**What you are asked to do**
Copy out all the lines of the data that hold the word "responsive".

(Pictures paired with source code)

= = = =

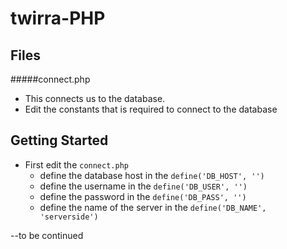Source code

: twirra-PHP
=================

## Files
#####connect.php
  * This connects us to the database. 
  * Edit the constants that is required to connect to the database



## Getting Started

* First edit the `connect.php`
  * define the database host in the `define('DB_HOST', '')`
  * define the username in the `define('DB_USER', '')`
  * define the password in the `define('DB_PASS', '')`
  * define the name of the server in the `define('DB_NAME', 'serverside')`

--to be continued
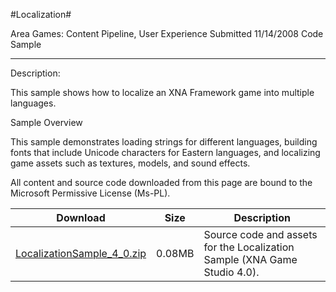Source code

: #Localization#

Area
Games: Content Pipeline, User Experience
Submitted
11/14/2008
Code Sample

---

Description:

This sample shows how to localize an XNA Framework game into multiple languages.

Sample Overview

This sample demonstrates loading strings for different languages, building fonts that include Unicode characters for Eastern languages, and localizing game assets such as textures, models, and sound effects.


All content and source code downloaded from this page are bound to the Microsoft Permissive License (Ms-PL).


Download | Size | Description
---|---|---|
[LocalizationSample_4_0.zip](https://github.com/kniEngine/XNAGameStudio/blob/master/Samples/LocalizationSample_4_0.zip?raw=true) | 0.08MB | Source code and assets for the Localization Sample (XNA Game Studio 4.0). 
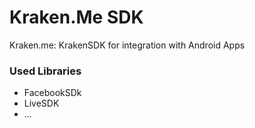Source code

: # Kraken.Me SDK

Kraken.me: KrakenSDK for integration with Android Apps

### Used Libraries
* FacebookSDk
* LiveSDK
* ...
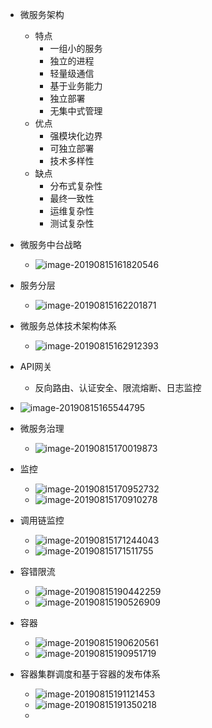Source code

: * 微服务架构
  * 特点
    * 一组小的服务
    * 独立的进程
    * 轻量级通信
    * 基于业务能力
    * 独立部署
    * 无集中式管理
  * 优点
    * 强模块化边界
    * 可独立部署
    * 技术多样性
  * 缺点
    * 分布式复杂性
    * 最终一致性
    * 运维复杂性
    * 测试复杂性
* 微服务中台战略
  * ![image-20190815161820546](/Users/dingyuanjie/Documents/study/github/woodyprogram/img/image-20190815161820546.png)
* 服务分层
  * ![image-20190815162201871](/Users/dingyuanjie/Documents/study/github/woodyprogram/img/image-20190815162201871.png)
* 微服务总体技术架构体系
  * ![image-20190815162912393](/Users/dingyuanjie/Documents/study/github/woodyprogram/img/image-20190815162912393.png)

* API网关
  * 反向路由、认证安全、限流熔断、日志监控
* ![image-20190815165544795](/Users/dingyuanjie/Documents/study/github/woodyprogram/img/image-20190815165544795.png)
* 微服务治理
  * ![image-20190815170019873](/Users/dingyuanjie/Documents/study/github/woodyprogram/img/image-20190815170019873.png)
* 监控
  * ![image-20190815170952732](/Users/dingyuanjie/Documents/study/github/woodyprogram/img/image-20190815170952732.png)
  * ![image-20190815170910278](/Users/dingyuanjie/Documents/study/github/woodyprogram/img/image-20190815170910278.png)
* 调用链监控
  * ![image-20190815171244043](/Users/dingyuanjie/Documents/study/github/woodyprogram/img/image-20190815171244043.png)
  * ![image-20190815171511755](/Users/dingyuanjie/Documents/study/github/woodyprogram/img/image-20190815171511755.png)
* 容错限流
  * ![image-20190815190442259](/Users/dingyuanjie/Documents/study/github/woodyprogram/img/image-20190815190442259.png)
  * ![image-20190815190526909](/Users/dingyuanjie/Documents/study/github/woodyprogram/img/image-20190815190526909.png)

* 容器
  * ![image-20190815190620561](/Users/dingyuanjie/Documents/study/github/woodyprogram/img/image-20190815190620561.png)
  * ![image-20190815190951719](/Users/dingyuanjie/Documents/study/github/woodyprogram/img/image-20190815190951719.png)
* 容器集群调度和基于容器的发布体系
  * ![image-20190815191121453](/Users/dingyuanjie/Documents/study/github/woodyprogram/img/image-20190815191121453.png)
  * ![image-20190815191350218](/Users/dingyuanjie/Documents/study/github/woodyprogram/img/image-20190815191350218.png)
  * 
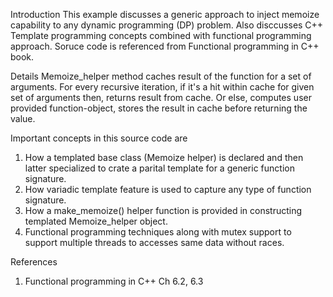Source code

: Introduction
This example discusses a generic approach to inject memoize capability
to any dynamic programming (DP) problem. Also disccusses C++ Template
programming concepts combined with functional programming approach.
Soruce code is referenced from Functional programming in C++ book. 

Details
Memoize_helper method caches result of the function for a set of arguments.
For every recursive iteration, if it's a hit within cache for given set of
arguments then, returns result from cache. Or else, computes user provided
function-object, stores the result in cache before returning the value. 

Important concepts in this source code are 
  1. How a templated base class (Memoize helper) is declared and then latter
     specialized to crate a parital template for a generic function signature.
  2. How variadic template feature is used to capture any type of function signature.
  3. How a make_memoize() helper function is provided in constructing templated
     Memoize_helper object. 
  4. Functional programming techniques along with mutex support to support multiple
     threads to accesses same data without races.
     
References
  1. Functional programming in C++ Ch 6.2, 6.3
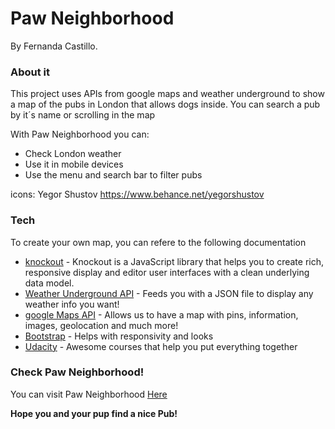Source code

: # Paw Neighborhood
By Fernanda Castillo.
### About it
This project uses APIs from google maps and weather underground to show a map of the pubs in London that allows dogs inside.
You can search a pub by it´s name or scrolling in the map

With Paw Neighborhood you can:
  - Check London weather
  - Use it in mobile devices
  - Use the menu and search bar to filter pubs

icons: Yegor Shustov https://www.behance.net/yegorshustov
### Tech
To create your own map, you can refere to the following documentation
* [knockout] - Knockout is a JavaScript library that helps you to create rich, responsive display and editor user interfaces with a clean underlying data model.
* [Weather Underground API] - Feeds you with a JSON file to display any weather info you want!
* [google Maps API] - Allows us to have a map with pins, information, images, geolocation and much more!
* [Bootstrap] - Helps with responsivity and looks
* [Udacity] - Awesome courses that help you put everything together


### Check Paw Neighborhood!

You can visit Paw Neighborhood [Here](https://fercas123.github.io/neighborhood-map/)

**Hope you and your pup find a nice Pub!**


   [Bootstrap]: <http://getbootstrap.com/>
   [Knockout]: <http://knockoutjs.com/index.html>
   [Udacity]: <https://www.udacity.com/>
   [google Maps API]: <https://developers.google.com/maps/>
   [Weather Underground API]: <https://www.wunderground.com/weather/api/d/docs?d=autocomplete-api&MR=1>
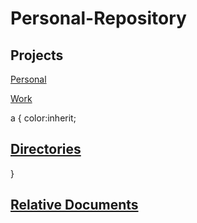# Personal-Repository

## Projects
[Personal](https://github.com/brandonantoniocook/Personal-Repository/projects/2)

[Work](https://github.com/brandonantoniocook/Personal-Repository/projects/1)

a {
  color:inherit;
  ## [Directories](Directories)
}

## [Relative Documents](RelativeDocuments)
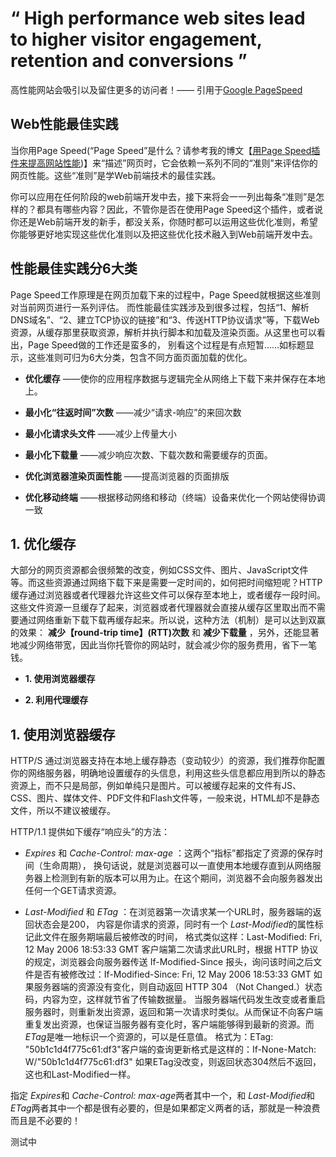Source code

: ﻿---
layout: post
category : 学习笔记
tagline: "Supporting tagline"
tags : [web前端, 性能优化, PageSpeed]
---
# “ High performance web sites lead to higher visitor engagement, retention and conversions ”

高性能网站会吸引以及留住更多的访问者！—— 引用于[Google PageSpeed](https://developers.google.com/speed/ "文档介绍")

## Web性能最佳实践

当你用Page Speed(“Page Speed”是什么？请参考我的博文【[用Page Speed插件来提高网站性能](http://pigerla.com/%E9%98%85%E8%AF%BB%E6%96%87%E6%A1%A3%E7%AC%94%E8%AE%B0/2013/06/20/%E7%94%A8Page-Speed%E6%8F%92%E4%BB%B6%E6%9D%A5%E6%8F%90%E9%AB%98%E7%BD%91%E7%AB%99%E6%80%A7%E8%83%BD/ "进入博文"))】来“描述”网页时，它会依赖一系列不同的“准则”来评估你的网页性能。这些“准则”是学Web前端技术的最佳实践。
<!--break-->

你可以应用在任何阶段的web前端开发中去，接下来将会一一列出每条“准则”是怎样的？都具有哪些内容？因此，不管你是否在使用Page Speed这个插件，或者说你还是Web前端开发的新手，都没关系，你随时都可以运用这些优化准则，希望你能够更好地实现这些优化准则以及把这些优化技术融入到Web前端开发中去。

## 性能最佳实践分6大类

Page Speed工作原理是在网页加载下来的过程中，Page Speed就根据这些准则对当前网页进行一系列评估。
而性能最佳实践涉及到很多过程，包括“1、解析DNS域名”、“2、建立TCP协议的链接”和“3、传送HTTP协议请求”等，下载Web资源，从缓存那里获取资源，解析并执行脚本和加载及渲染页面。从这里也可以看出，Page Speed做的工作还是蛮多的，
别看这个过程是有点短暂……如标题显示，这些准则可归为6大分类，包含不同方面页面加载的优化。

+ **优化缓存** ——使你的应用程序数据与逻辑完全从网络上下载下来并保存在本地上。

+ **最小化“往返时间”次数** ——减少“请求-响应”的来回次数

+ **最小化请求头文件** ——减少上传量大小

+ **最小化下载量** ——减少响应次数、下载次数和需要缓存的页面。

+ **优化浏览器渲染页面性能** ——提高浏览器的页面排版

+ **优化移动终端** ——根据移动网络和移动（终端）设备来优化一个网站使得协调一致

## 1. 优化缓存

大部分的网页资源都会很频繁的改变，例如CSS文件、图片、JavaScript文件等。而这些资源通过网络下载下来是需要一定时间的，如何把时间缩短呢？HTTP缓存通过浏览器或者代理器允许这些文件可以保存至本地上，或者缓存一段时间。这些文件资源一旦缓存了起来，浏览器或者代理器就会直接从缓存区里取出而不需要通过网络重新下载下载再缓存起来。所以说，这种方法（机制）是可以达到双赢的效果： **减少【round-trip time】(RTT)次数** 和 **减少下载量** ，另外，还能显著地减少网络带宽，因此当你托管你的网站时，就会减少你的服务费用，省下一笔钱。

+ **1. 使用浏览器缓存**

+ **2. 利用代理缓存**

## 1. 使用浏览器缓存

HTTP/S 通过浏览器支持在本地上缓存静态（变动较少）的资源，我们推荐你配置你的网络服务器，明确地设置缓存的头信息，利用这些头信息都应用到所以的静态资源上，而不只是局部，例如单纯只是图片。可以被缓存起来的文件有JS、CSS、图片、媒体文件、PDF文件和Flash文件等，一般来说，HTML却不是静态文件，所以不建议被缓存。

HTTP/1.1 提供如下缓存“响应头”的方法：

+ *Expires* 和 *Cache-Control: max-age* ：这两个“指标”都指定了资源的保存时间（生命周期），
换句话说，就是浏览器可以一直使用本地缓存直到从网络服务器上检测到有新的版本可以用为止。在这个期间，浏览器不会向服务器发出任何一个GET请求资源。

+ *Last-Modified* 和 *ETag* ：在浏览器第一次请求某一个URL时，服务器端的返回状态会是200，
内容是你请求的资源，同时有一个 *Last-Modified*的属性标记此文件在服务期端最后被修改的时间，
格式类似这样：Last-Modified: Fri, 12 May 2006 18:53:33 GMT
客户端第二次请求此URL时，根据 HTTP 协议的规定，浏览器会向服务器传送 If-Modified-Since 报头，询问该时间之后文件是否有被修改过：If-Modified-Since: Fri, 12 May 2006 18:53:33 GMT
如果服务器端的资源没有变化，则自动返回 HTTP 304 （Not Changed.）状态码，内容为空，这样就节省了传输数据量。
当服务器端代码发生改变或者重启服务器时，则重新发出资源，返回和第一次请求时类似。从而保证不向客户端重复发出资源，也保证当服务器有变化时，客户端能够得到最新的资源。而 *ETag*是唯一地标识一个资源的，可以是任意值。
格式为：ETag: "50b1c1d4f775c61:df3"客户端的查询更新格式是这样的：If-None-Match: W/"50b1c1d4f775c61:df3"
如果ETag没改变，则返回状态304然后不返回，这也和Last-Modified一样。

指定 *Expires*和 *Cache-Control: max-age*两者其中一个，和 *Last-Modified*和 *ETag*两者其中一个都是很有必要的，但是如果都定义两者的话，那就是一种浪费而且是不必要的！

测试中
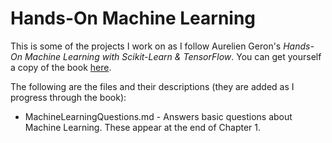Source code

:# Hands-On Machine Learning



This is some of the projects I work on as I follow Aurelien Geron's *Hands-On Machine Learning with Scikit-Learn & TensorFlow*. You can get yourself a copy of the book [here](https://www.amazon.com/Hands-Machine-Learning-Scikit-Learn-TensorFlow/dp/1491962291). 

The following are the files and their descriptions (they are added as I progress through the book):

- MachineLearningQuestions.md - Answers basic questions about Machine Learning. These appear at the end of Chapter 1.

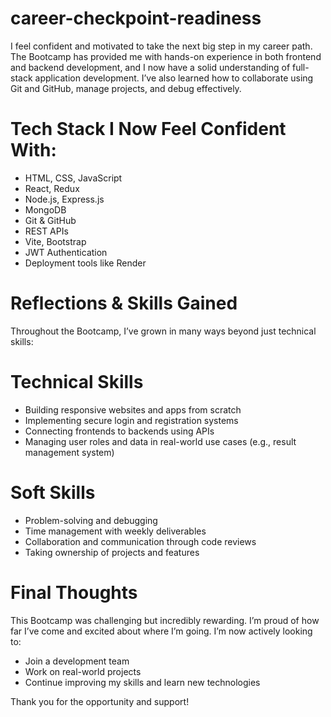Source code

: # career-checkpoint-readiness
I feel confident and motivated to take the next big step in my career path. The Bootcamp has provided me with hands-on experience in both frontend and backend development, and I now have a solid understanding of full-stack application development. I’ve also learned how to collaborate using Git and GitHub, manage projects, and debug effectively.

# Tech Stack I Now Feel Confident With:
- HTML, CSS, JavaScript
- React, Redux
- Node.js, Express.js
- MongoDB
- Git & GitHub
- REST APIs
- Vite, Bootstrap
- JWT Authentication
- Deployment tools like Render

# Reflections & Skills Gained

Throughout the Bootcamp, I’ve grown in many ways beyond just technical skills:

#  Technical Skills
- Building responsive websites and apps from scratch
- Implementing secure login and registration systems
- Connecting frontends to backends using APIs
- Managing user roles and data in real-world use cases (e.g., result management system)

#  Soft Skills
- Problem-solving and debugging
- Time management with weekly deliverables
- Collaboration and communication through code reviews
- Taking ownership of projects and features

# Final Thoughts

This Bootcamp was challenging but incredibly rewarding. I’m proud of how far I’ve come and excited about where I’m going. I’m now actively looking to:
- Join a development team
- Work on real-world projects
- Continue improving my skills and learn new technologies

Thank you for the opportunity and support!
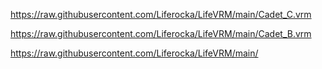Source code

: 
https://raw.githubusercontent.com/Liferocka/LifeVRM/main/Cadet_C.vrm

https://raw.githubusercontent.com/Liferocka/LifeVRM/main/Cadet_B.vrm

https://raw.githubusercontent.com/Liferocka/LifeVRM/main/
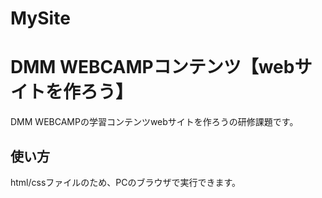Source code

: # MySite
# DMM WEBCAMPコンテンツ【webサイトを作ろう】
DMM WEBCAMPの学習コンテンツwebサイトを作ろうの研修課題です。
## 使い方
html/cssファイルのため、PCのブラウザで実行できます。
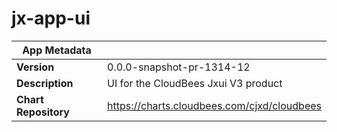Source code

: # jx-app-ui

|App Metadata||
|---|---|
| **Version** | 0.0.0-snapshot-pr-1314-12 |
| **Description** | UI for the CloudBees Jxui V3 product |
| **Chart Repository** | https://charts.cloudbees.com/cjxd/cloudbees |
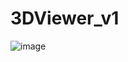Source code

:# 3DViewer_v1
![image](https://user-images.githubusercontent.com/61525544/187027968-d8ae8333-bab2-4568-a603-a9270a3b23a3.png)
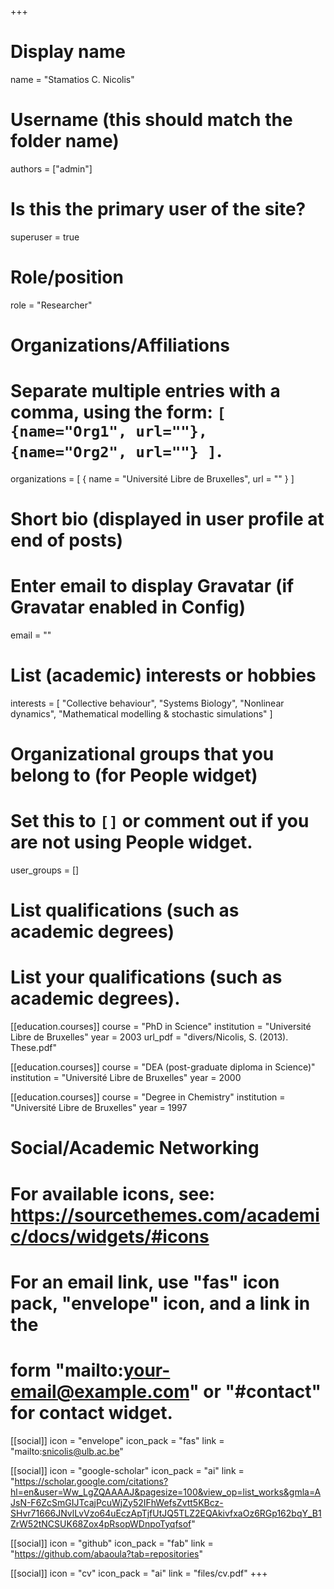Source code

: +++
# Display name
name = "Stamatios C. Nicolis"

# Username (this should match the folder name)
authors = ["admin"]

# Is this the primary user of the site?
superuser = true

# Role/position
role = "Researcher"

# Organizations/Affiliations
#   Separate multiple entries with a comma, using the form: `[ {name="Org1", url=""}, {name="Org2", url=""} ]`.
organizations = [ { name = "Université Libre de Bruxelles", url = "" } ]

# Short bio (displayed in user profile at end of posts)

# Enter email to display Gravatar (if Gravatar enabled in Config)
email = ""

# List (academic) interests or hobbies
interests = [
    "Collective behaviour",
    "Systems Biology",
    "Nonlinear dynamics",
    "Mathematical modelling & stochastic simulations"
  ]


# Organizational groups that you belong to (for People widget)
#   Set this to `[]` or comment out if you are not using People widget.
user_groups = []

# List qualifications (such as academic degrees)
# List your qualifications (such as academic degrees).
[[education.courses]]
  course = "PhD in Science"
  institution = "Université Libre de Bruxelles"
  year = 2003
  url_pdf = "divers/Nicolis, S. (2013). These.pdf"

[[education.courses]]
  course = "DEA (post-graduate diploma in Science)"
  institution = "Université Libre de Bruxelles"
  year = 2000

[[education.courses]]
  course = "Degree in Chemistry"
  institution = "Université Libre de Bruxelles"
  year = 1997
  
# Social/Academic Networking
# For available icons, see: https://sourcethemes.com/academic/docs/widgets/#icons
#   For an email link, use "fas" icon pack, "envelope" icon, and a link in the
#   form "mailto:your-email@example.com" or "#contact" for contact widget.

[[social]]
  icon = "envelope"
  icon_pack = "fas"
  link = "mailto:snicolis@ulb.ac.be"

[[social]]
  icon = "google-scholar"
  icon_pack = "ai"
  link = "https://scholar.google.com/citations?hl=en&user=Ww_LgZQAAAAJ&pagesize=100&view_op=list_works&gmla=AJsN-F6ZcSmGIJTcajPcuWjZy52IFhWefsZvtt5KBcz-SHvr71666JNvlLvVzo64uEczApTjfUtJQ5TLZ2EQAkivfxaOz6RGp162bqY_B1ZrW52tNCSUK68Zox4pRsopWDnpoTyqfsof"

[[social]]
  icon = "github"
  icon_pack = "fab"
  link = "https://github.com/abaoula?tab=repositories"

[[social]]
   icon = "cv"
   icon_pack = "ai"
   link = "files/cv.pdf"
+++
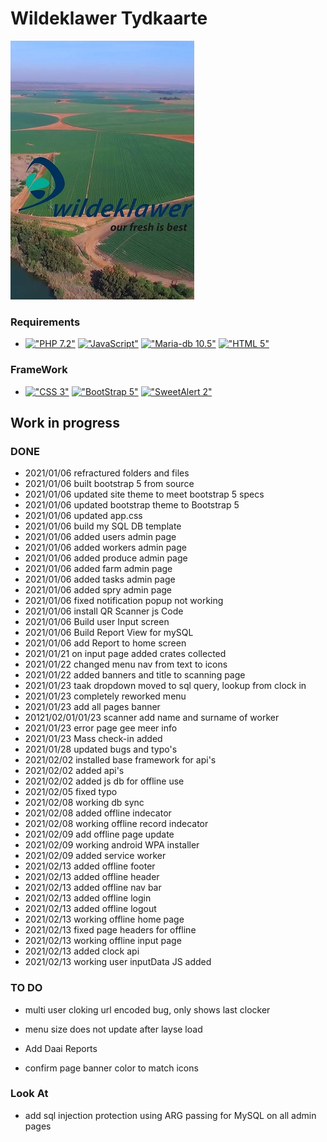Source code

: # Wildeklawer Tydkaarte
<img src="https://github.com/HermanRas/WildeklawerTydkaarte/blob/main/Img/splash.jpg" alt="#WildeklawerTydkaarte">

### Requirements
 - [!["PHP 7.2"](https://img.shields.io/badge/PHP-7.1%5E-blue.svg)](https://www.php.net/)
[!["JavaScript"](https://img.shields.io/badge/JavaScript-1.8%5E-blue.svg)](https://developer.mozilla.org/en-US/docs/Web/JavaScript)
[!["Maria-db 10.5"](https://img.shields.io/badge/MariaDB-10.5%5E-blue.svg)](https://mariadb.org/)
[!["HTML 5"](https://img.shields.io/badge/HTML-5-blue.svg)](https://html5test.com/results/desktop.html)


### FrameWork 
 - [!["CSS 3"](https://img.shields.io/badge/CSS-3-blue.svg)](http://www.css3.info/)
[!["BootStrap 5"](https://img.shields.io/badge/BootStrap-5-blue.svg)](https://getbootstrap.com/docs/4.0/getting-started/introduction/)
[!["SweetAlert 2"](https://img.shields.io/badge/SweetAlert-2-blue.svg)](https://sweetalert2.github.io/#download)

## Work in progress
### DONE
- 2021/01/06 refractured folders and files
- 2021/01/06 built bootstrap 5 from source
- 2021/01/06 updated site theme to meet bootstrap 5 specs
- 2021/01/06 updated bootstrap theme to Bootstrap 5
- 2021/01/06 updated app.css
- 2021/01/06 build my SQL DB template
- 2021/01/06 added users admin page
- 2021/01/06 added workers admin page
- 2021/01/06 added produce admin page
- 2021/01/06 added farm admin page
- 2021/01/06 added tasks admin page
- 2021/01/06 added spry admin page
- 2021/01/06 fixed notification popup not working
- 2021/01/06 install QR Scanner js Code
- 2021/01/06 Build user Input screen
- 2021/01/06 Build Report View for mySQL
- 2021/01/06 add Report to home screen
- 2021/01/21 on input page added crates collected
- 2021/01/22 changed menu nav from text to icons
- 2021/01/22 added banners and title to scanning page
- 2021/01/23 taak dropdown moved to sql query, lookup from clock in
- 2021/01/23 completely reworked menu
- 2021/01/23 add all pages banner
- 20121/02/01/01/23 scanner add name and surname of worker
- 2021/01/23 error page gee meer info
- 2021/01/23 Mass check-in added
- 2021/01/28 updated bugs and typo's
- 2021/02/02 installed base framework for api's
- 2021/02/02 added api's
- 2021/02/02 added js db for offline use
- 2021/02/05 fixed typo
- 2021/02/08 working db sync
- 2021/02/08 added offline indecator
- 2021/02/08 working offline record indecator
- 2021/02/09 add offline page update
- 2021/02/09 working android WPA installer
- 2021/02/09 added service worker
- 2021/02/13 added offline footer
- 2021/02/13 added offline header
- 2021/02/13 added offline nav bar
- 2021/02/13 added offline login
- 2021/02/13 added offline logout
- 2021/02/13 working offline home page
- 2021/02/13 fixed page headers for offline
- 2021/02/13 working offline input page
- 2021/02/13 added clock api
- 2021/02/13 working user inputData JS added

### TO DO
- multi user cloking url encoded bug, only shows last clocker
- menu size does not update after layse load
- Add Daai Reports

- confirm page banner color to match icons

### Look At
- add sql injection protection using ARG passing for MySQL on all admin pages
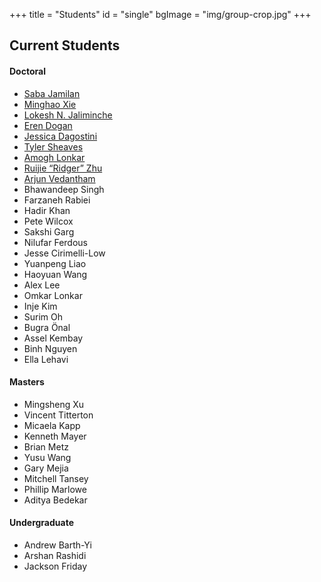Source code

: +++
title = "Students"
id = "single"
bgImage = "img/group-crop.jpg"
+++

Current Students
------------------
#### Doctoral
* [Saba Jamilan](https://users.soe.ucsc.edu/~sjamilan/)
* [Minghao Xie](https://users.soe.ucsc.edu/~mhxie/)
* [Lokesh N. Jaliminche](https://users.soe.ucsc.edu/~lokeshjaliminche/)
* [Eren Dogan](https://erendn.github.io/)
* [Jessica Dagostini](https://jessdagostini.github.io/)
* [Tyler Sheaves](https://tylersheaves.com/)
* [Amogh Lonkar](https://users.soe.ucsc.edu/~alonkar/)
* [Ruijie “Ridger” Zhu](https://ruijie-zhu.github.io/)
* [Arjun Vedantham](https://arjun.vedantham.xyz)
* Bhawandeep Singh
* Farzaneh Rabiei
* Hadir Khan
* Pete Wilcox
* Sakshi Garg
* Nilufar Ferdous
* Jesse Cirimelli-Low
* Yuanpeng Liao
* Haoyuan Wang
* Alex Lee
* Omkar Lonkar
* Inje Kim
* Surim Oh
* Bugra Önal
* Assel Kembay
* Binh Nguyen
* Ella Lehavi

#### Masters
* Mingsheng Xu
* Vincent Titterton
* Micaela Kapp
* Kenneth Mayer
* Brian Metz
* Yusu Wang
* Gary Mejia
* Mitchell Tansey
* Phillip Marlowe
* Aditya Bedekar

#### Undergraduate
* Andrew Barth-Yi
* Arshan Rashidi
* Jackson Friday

= = = =

**Result**
* [knockout] - Knockout is a JavaScript library that helps you to create rich, responsive display and editor user interfaces with a clean underlying data model.
- Building responsive websites and apps from scratch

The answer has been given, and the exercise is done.